• _Directions for this task_
Report every line of the entries that contains the word "vector".

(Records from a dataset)
Start of Block

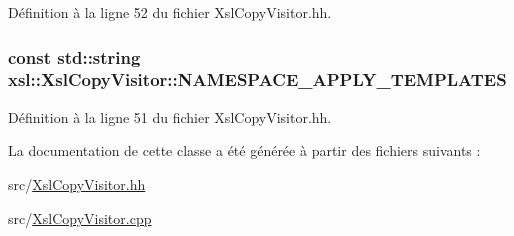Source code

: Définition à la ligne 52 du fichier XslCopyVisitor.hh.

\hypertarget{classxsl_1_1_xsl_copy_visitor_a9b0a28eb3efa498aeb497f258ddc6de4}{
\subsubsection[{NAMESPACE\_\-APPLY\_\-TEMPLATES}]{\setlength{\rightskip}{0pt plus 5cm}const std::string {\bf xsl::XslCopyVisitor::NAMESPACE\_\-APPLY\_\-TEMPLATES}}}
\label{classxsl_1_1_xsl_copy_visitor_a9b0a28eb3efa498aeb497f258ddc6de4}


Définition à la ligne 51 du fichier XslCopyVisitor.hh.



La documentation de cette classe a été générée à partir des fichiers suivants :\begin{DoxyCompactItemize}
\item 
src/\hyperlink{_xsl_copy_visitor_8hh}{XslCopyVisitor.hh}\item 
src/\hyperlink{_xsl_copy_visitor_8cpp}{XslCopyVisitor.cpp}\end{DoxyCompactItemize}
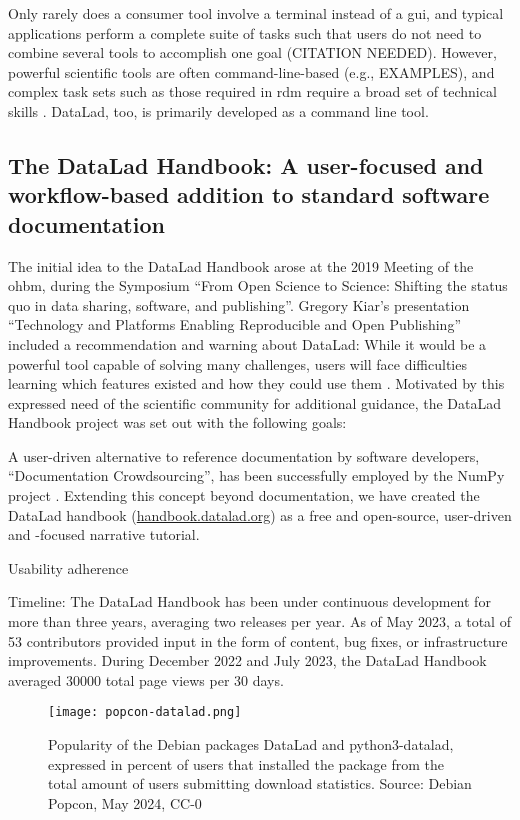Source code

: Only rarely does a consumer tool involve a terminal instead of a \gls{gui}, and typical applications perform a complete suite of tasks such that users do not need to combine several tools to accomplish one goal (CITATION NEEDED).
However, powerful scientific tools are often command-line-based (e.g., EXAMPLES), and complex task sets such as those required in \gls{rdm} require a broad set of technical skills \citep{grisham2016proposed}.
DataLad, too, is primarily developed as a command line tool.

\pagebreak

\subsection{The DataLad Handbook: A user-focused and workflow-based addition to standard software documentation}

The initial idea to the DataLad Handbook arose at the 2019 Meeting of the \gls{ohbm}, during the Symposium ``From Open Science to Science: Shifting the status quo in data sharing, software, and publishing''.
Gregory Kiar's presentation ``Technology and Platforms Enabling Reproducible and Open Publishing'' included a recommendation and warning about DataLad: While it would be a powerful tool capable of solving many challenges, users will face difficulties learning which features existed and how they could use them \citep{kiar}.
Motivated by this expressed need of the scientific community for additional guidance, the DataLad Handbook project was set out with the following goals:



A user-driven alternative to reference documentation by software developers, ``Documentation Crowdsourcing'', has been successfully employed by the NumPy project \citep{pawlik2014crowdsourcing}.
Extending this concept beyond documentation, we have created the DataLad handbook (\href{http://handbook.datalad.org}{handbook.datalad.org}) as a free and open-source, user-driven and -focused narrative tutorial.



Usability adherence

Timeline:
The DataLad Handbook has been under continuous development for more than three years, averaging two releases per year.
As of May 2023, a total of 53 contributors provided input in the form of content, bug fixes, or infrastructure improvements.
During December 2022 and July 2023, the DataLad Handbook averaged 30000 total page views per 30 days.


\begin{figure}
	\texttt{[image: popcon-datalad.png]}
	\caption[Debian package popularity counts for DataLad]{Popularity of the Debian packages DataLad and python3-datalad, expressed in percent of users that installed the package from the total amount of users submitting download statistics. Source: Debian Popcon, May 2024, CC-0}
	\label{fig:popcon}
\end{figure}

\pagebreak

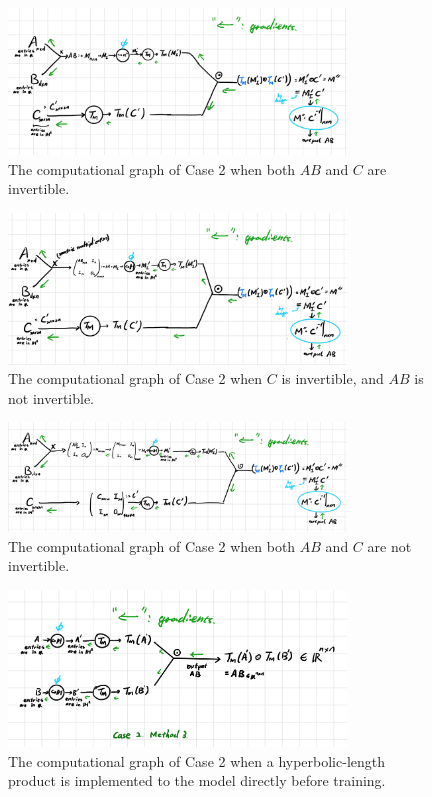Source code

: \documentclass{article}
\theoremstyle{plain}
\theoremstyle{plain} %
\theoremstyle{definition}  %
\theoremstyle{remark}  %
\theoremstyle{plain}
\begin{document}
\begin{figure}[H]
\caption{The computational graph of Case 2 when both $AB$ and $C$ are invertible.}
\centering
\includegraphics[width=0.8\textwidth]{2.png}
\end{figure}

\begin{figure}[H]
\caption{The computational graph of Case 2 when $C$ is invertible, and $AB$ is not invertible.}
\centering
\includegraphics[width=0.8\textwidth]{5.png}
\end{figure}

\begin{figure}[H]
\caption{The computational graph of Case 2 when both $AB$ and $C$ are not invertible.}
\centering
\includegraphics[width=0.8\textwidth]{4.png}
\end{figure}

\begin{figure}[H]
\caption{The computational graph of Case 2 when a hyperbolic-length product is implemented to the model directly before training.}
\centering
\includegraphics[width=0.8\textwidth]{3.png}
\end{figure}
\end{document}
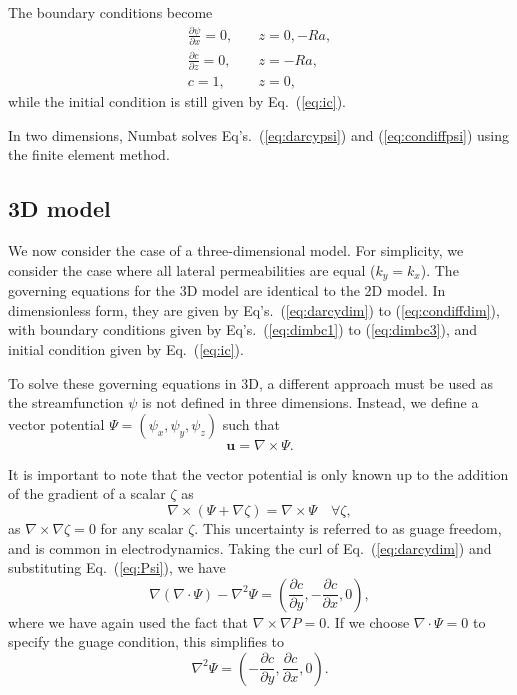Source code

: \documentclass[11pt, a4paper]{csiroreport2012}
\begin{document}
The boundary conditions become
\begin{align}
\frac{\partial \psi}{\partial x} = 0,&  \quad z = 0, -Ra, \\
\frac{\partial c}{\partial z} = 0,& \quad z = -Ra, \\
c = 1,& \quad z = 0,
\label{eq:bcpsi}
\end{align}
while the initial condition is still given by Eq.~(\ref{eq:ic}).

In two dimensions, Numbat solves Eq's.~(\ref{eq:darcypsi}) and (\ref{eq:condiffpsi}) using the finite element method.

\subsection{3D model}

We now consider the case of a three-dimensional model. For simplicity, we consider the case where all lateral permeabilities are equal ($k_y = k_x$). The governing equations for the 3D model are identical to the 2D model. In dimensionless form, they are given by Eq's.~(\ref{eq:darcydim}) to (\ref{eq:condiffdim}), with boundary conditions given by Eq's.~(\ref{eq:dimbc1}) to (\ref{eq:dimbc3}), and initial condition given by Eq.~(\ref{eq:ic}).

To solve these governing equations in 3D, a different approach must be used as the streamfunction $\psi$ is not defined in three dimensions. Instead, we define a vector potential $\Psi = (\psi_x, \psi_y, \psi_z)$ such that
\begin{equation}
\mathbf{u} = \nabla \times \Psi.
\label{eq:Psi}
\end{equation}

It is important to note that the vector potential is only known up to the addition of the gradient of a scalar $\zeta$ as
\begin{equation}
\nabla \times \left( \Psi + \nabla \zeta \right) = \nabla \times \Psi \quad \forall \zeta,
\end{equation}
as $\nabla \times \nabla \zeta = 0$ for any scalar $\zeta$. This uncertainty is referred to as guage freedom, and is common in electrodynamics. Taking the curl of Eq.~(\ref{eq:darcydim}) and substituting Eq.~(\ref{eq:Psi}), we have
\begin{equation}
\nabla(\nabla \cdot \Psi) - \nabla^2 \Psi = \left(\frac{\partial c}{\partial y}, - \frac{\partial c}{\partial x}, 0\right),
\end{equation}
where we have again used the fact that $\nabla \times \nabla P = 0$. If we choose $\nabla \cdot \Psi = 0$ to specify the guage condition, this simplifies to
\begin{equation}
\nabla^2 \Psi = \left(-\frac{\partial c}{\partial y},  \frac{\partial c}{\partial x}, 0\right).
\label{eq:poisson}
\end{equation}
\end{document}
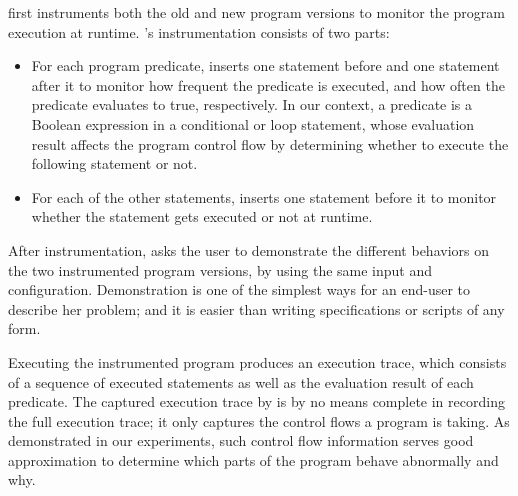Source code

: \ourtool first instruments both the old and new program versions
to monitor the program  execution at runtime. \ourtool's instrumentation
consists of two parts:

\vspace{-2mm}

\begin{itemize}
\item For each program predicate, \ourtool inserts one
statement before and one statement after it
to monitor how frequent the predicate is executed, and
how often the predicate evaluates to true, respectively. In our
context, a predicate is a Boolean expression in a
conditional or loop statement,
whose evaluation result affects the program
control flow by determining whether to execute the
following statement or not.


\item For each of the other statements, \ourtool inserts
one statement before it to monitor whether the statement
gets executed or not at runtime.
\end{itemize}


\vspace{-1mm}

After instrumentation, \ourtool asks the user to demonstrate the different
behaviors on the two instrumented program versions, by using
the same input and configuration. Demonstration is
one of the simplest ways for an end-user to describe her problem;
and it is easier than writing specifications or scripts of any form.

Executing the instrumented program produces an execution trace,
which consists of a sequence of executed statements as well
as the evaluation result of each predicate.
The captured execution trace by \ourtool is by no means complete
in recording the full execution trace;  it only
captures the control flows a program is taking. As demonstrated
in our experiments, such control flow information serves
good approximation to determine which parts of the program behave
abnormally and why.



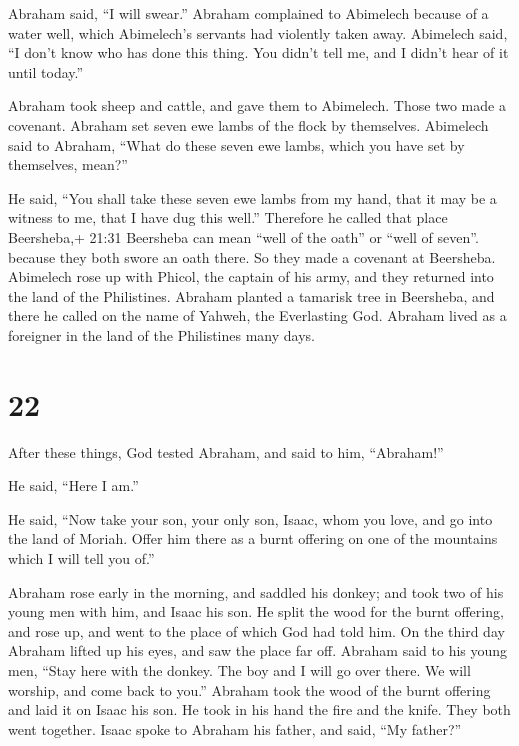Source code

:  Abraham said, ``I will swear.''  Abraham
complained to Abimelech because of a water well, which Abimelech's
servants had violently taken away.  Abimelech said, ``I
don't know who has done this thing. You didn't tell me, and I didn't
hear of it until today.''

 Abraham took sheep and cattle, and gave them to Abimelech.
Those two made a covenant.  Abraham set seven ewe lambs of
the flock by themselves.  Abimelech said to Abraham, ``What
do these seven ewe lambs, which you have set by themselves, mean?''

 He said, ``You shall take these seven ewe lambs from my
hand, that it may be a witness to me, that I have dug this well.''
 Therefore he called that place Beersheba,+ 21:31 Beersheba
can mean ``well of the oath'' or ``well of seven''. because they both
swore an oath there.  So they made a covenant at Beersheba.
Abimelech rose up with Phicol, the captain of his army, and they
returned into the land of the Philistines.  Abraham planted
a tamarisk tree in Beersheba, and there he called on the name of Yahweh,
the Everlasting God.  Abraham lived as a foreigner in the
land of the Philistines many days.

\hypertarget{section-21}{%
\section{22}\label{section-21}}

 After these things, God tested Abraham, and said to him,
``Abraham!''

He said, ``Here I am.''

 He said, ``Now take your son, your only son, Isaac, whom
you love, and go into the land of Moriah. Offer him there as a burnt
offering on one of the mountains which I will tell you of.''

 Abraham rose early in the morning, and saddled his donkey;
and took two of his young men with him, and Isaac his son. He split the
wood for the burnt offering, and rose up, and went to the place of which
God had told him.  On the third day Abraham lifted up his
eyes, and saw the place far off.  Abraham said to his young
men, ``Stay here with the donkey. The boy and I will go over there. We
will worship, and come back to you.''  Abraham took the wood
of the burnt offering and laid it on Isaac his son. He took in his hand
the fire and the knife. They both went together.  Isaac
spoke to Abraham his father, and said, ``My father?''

End of Block

• _Your response_
To solve these governing equations in 3D, a different approach must be used as the streamfunction $\psi$ is not defined in three dimensions. Instead, we define a vector potential $\Psi = (\psi_x, \psi_y, \psi_z)$ such that
It is important to note that the vector potential is only known up to the addition of the gradient of a scalar $\zeta$ as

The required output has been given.